Color spaces and ICC profiles: Guide to XYZ, RGB, ICC, xyY, and TRCs  - unwind
http://ninedegreesbelow.com/temp/xyz-rgb.html

======
ToastyMallows
I wish I found this site when I took Color Science in college. I was able to
pick a free elective and that one sounded fun. The first day I went the
professor rattled off 3 prerequisite classes "we all should have taken by
now", I hadn't taken any of them. In fact, I was the only CS major in the
class.

I explained the situation to the professor and he understood but he said it
would be a hard class. Fortunately, we worked in groups for every assignment,
so I could get some help from people that actually knew what they were doing.

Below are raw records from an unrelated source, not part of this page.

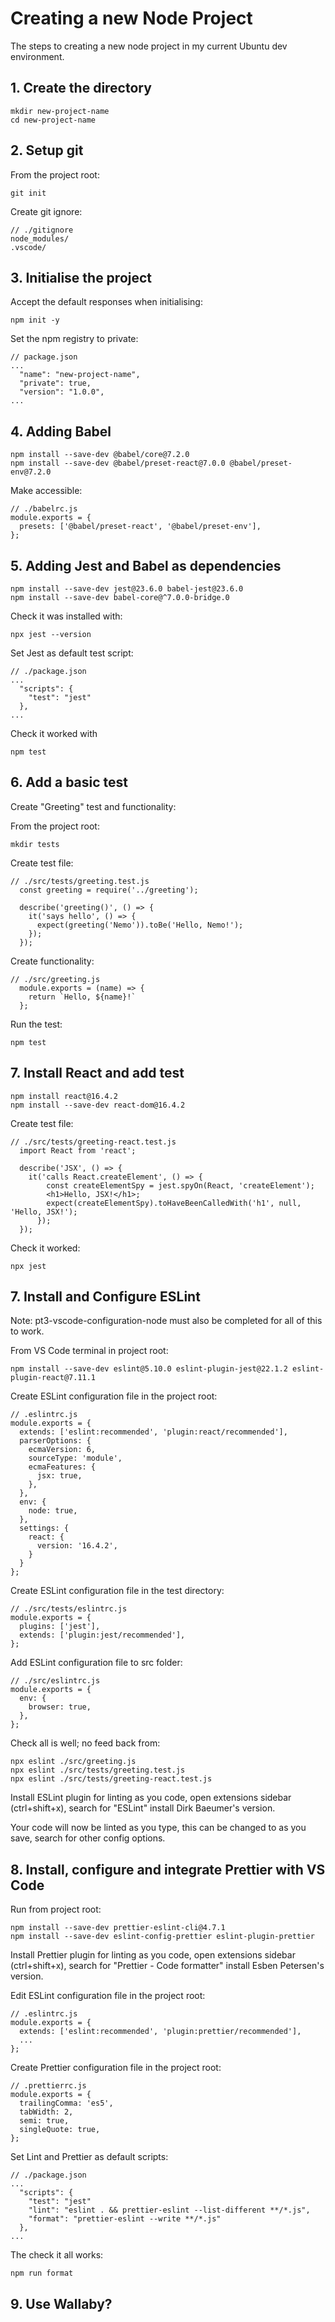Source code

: # Creating a new Node Project
The steps to creating a new node project in my current Ubuntu dev environment.

## 1. Create the directory
```
mkdir new-project-name
cd new-project-name
```

## 2. Setup git
From the project root:
```
git init
```

Create git ignore:
```
// ./gitignore
node_modules/
.vscode/
```

## 3. Initialise the project
Accept the default responses when initialising:
```
npm init -y
```

Set the npm registry to private:
```
// package.json
...
  "name": "new-project-name",
  "private": true,
  "version": "1.0.0",
...
```

## 4. Adding Babel
```
npm install --save-dev @babel/core@7.2.0
npm install --save-dev @babel/preset-react@7.0.0 @babel/preset-env@7.2.0
```

Make accessible:
```
// ./babelrc.js
module.exports = {
  presets: ['@babel/preset-react', '@babel/preset-env'],
};
```

## 5. Adding Jest and Babel as dependencies
```
npm install --save-dev jest@23.6.0 babel-jest@23.6.0
npm install --save-dev babel-core@^7.0.0-bridge.0
```

Check it was installed with:
```
npx jest --version
```

Set Jest as default test script:
```
// ./package.json
...
  "scripts": {
    "test": "jest"
  },
...
```

Check it worked with
```
npm test
```

## 6. Add a basic test
Create "Greeting" test and functionality:

From the project root:
```
mkdir tests
```

Create test file:
```
// ./src/tests/greeting.test.js
  const greeting = require('../greeting');

  describe('greeting()', () => {
    it('says hello', () => {
      expect(greeting('Nemo')).toBe('Hello, Nemo!');
    });
  });      
```

Create functionality:
```
// ./src/greeting.js
  module.exports = (name) => {
    return `Hello, ${name}!`
  };      
```

Run the test:
```
npm test
```

## 7. Install React and add test
```
npm install react@16.4.2
npm install --save-dev react-dom@16.4.2
```

Create test file:
```
// ./src/tests/greeting-react.test.js
  import React from 'react';

  describe('JSX', () => {
    it('calls React.createElement', () => {
        const createElementSpy = jest.spyOn(React, 'createElement');
        <h1>Hello, JSX!</h1>;
        expect(createElementSpy).toHaveBeenCalledWith('h1', null, 'Hello, JSX!');
      });    
  });      
```

Check it worked:
```
npx jest
```

## 7. Install and Configure ESLint
Note: pt3-vscode-configuration-node must also be completed for all of this to work.

From VS Code terminal in project root:
```
npm install --save-dev eslint@5.10.0 eslint-plugin-jest@22.1.2 eslint-plugin-react@7.11.1
```

Create ESLint configuration file in the project root:
```
// .eslintrc.js
module.exports = {
  extends: ['eslint:recommended', 'plugin:react/recommended'],
  parserOptions: {
    ecmaVersion: 6,
    sourceType: 'module',
    ecmaFeatures: {
      jsx: true,
    },
  },
  env: {
    node: true,
  },
  settings: {
    react: {
      version: '16.4.2',
    }
  }
};
```

Create ESLint configuration file in the test directory:
```
// ./src/tests/eslintrc.js
module.exports = {
  plugins: ['jest'],
  extends: ['plugin:jest/recommended'],
};
```

Add ESLint configuration file to src folder:
```
// ./src/eslintrc.js
module.exports = {
  env: {
    browser: true,
  },
};
```

Check all is well; no feed back from:
```
npx eslint ./src/greeting.js
npx eslint ./src/tests/greeting.test.js
npx eslint ./src/tests/greeting-react.test.js
```

Install ESLint plugin for linting as you code, open extensions
sidebar (ctrl+shift+x), search for "ESLint" install Dirk Baeumer's version.

Your code will now be linted as you type, this can be changed to as you save, search for other config options.

## 8. Install, configure and integrate Prettier with VS Code
Run from project root:
```
npm install --save-dev prettier-eslint-cli@4.7.1
npm install --save-dev eslint-config-prettier eslint-plugin-prettier
```

Install Prettier plugin for linting as you code, open extensions
sidebar (ctrl+shift+x), search for "Prettier - Code formatter" install Esben Petersen's version.

Edit ESLint configuration file in the project root:
```
// .eslintrc.js
module.exports = {
  extends: ['eslint:recommended', 'plugin:prettier/recommended'],
  ...
};
```



Create Prettier configuration file in the project root:
```
// .prettierrc.js
module.exports = {
  trailingComma: 'es5',
  tabWidth: 2,
  semi: true,
  singleQuote: true,
};
```

Set Lint and Prettier as default scripts:
```
// ./package.json
...
  "scripts": {
    "test": "jest"
    "lint": "eslint . && prettier-eslint --list-different **/*.js",
    "format": "prettier-eslint --write **/*.js"    
  },
...
```
The check it all works:
```
npm run format
```

## 9. Use Wallaby?
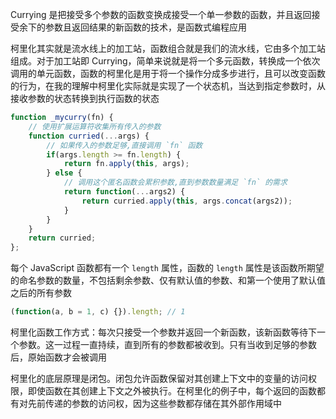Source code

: Currying 是把接受多个参数的函数变换成接受一个单一参数的函数，并且返回接受余下的参数且返回结果的新函数的技术，是函数式编程应用

柯里化其实就是流水线上的加工站，函数组合就是我们的流水线，它由多个加工站组成。对于加工站即 Currying，简单来说就是将一个多元函数，转换成一个依次调用的单元函数，函数的柯里化是用于将一个操作分成多步进行，且可以改变函数的行为，在我的理解中柯里化实际就是实现了一个状态机，当达到指定参数时，从接收参数的状态转换到执行函数的状态

```JavaScript
function _mycurry(fn) {
	// 使用扩展运算符收集所有传入的参数
    function curried(...args) {
	    // 如果传入的参数足够,直接调用 `fn` 函数
        if(args.length >= fn.length) {
            return fn.apply(this, args);
        } else {
	        // 调用这个匿名函数会累积参数,直到参数数量满足 `fn` 的需求
            return function(...args2) {
                return curried.apply(this, args.concat(args2));
            }
        }
    }
    return curried;
};
```

每个 JavaScript 函数都有一个 `length` 属性，函数的 `length` 属性是该函数所期望的命名参数的数量，不包括剩余参数、仅有默认值的参数、和第一个使用了默认值之后的所有参数

```JavaScript
(function(a, b = 1, c) {}).length; // 1
```

柯里化函数工作方式：每次只接受一个参数并返回一个新函数，该新函数等待下一个参数。这一过程一直持续，直到所有的参数都被收到。只有当收到足够的参数后，原始函数才会被调用

柯里化的底层原理是闭包。闭包允许函数保留对其创建上下文中的变量的访问权限，即使函数在其创建上下文之外被执行。在柯里化的例子中，每个返回的函数都有对先前传递的参数的访问权，因为这些参数都存储在其外部作用域中
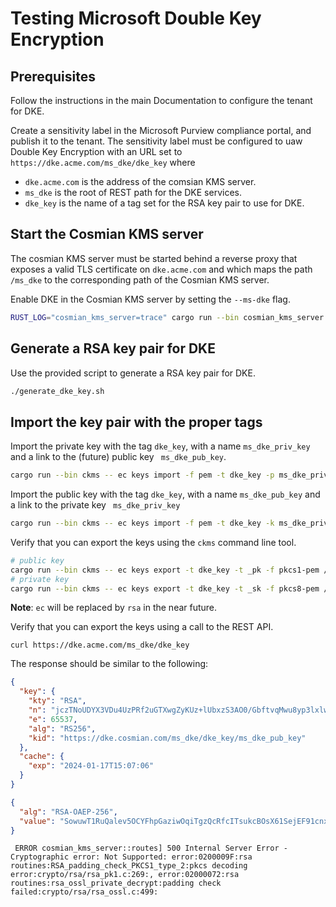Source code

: <h1>Testing Microsoft Double Key Encryption</h1>

## Prerequisites

Follow the instructions in the main Documentation to configure the tenant for DKE.

Create a sensitivity label in the Microsoft Purview compliance portal, and publish it to the tenant.
The sensitivity label must be configured to uaw Double Key Encryption with an URL set to
`https://dke.acme.com/ms_dke/dke_key` where

- `dke.acme.com` is the address of the comsian KMS server.
- `ms_dke` is the root of REST path for the DKE services.
- `dke_key` is the name of a tag set for the RSA key pair to use for DKE.

## Start the Cosmian KMS server

The cosmian KMS server must be started behind a reverse proxy that exposes a valid TLS certificate on `dke.acme.com`
and which maps the path `/ms_dke` to the corresponding path of the Cosmian KMS server.

Enable DKE in the Cosmian KMS server by setting the `--ms-dke` flag.

```bash
RUST_LOG="cosmian_kms_server=trace" cargo run --bin cosmian_kms_server -- --ms-dke-service-url https://dke.acme.com/ms_dke
```

## Generate a RSA key pair for DKE

Use the provided script to generate a RSA key pair for DKE.

```bash
./generate_dke_key.sh
``` 

## Import the key pair with the proper tags

Import the private key with the tag `dke_key`, with a name `ms_dke_priv_key` and a link to the (future) public
key ` ms_dke_pub_key`.

```bash
cargo run --bin ckms -- ec keys import -f pem -t dke_key -p ms_dke_priv_key crate/server/src/tests/ms_dke/private_key.pkcs8.pem ms_dke_priv_key
```

Import the public key with the tag `dke_key`, with a name `ms_dke_pub_key` and a link to the private
key ` ms_dke_priv_key`

```bash
cargo run --bin ckms -- ec keys import -f pem -t dke_key -k ms_dke_priv_key crate/server/src/tests/ms_dke/public_key.pkcs8.pem ms_dke_pub_key

```

Verify that you can export the keys using the `ckms` command line tool.

```bash
# public key
cargo run --bin ckms -- ec keys export -t dke_key -t _pk -f pkcs1-pem /tmp/pub_key.pkcs1.pem
# private key
cargo run --bin ckms -- ec keys export -t dke_key -t _sk -f pkcs8-pem /tmp/priv_key.pkcs1.pem
```

**Note**: `ec` will be replaced by `rsa` in the near future.

Verify that you can export the keys using a call to the REST API.

```shell
curl https://dke.acme.com/ms_dke/dke_key
```

The response should be similar to the following:

```json
{
  "key": {
    "kty": "RSA",
    "n": "jczTNoUDYX3VDu4UzPRf2uGTXwgZyKUz+lUbxzS3AO0/GbftvqMwu8yp3lxlwH7O9My32tNMAJXJtBSf+DiaD3xIA6HTdOa4dHvIZlIxrNeRyQLuUEu2+qdc5/x1FJmEkuG33xunFeeAUU3CNSO5X+IZ3nS3rdOIL6wwASVJKBPgM9AH95xqmxXQNOFpmbriv/c5VAqd7Ih83H8KBzowsYRNYiWqIJvFVP224p2UNNqpr0WX+QPkgoQYH5hKGRR8bj3BVYhzlEE+4/BQLp2ECfSYCe1kRYqlfSpBRHrrKhZ+VcEsYg/9zbAKPmLc4fRMR66KaG5ANpe7OseVFLHyNQ==",
    "e": 65537,
    "alg": "RS256",
    "kid": "https://dke.cosmian.com/ms_dke/dke_key/ms_dke_pub_key"
  },
  "cache": {
    "exp": "2024-01-17T15:07:06"
  }
}
```


```json
{
  "alg": "RSA-OAEP-256",
  "value": "SowuwT1RuQalev5OCYFhpGaziwOqiTgzQcRfcITsukcBOsX61SejEF91cnx8vQv/gjmovXW4qEV7PpNBKj2GMszHWmFkt877raP02yxch6w0sPEBMaNdfbLIScpsjaPAOmu/i3MAY3dPaAl4duGE3FJCb1O8G98QamB5eQXpJaKcoUGUCeE4hy4qi5k15rQWMU6EmTZ8qL37ugDGo1gRuSsYZmCriPH+sUdiOIXEBJ/UrRIeR+ENPgjBVRSw46sbfdCIee37iROdBRxffHe2p+Ntx1TGMSLhkOc+DU0p+0+cDEicmVXorUfNZCQc7Rof2pIjpUI4Qi3wBCexTnZXgw=="
}
```
```text
 ERROR cosmian_kms_server::routes] 500 Internal Server Error - Cryptographic error: Not Supported: error:0200009F:rsa routines:RSA_padding_check_PKCS1_type_2:pkcs decoding error:crypto/rsa/rsa_pk1.c:269:, error:02000072:rsa routines:rsa_ossl_private_decrypt:padding check failed:crypto/rsa/rsa_ossl.c:499:

```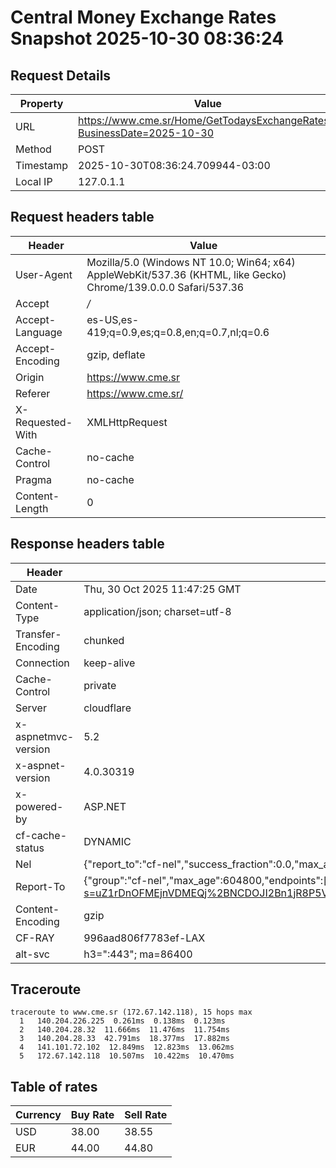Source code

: # Central Money Exchange Rates Snapshot 2025-10-30 08:36:24
## Request Details

| Property | Value |
|----------|-------|
| URL | https://www.cme.sr/Home/GetTodaysExchangeRates/?BusinessDate=2025-10-30 |
| Method | POST |
| Timestamp | 2025-10-30T08:36:24.709944-03:00 |
| Local IP | 127.0.1.1 |
    
## Request headers table

| Header | Value |
|--------|-------|
| User-Agent | Mozilla/5.0 (Windows NT 10.0; Win64; x64) AppleWebKit/537.36 (KHTML, like Gecko) Chrome/139.0.0.0 Safari/537.36 |
| Accept | */* |
| Accept-Language | es-US,es-419;q=0.9,es;q=0.8,en;q=0.7,nl;q=0.6 |
| Accept-Encoding | gzip, deflate |
| Origin | https://www.cme.sr |
| Referer | https://www.cme.sr/ |
| X-Requested-With | XMLHttpRequest |
| Cache-Control | no-cache |
| Pragma | no-cache |
| Content-Length | 0 |

    
## Response headers table
| Header | Value |
|--------|-------|
| Date | Thu, 30 Oct 2025 11:47:25 GMT |
| Content-Type | application/json; charset=utf-8 |
| Transfer-Encoding | chunked |
| Connection | keep-alive |
| Cache-Control | private |
| Server | cloudflare |
| x-aspnetmvc-version | 5.2 |
| x-aspnet-version | 4.0.30319 |
| x-powered-by | ASP.NET |
| cf-cache-status | DYNAMIC |
| Nel | {"report_to":"cf-nel","success_fraction":0.0,"max_age":604800} |
| Report-To | {"group":"cf-nel","max_age":604800,"endpoints":[{"url":"https://a.nel.cloudflare.com/report/v4?s=uZ1rDnOFMEjnVDMEQj%2BNCDOJI2Bn1jR8P5VF6moLeDEg6gIwhapGjthm62VkHOAvAHFQp0u0PU%2B3rWapQ76hp2vOwUxxUirmsQU%3D"}]} |
| Content-Encoding | gzip |
| CF-RAY | 996aad806f7783ef-LAX |
| alt-svc | h3=":443"; ma=86400 |

## Traceroute 

```
traceroute to www.cme.sr (172.67.142.118), 15 hops max
  1   140.204.226.225  0.261ms  0.138ms  0.123ms 
  2   140.204.28.32  11.666ms  11.476ms  11.754ms 
  3   140.204.28.33  42.791ms  18.377ms  17.882ms 
  4   141.101.72.102  12.849ms  12.823ms  13.062ms 
  5   172.67.142.118  10.507ms  10.422ms  10.470ms 

```


## Table of rates

| Currency | Buy Rate | Sell Rate |
|----------|----------|-----------|
| USD | 38.00 | 38.55 |
| EUR | 44.00 | 44.80 |
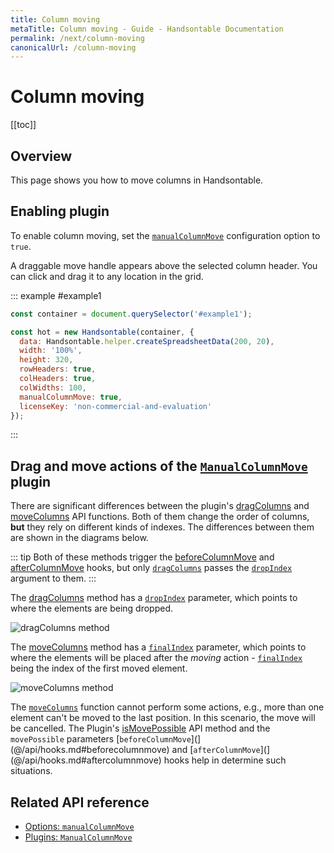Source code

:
 ```yaml
---
title: Column moving
metaTitle: Column moving - Guide - Handsontable Documentation
permalink: /next/column-moving
canonicalUrl: /column-moving
---
```


# Column moving

[[toc]]

## Overview
This page shows you how to move columns in Handsontable.

## Enabling plugin

To enable column moving, set the [`manualColumnMove`](@/api/options.md#manualcolumnmove) configuration option to `true`.

A draggable move handle appears above the selected column header. You can click and drag it to any location in the grid.

::: example #example1
```js
const container = document.querySelector('#example1');

const hot = new Handsontable(container, {
  data: Handsontable.helper.createSpreadsheetData(200, 20),
  width: '100%',
  height: 320,
  rowHeaders: true,
  colHeaders: true,
  colWidths: 100,
  manualColumnMove: true,
  licenseKey: 'non-commercial-and-evaluation'
});
```
:::

## Drag and move actions of the [`ManualColumnMove`](@/api/manualcolumnmove.md) plugin

There are significant differences between the plugin's [dragColumns](@/api/manualColumnMove.md#dragcolumns) and [moveColumns](@/api/manualColumnMove.md#movecolumns) API functions. Both of them change the order of columns, **but** they rely on different kinds of indexes. The differences between them are shown in the diagrams below.

::: tip
Both of these methods trigger the [beforeColumnMove](@/api/hooks.md#beforecolumnmove) and [afterColumnMove](@/api/hooks.md#aftercolumnmove) hooks, but only [`dragColumns`](@/api/manualcolumnmove.md#dragcolumns) passes the [`dropIndex`](@/api/manualcolumnmove.md#dragcolumns) argument to them.
:::

The [dragColumns](@/api/manualColumnMove.md#dragcolumns) method has a [`dropIndex`](@/api/manualcolumnmove.md#dragcolumns) parameter, which points to where the elements are being dropped.

![dragColumns method](/docs/next/img/drag_action.svg)


The [moveColumns](@/api/manualColumnMove.md#movecolumns) method has a [`finalIndex`]([moveColumns](@/api/manualColumnMove.md#movecolumns)) parameter, which points to where the elements will be placed after the _moving_ action - [`finalIndex`]([moveColumns](@/api/manualColumnMove.md#movecolumns)) being the index of the first moved element.

![moveColumns method](/docs/next/img/move_action.svg)

The [`moveColumns`]([moveColumns](@/api/manualColumnMove.md#movecolumns)) function cannot perform some actions, e.g., more than one element can't be moved to the last position. In this scenario, the move will be cancelled. The Plugin's [isMovePossible](@/api/manualColumnMove.md#ismovepossible) API method and the `movePossible` parameters [`beforeColumnMove`](](@/api/hooks.md#beforecolumnmove) and [`afterColumnMove`](](@/api/hooks.md#aftercolumnmove) hooks help in determine such situations.

## Related API reference

- [Options: `manualColumnMove`](@/api/options.md#manualcolumnmove)
- [Plugins: `ManualColumnMove`](@/api/manualColumnMove.md)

The book we had for the class was dense and I never really found a perfect
overview of everything we were learning. This website really sums up a lot of
it. We went into more detail about the 1931 XYZ color space, and learned about
color spaces that were made after that and how they affected the field.

I ended up learning a lot in that class. One of the big assignments we had was
to take a photo of a portrait under different light conditions in a light
booth (daylight, sunset, incandescent, etc.) and use MATLAB programs to make
all of the photos look exactly the same.

Here's a Wikipedia article that covers a lot of what we did:
[https://en.wikipedia.org/wiki/Color_balance](https://en.wikipedia.org/wiki/Color_balance)

------
vanattab
It should be noted that the axis of of the XYZ color space does not perfectly
corresponded to the cone sensitivity of the human eye. The X and Y are close
but there is significant error in the Z (blueish). If you need to isolate
colors to a single cone in the human eye you need to use the LMS color space.
I which stands for the long, medium, and short wavelength cones.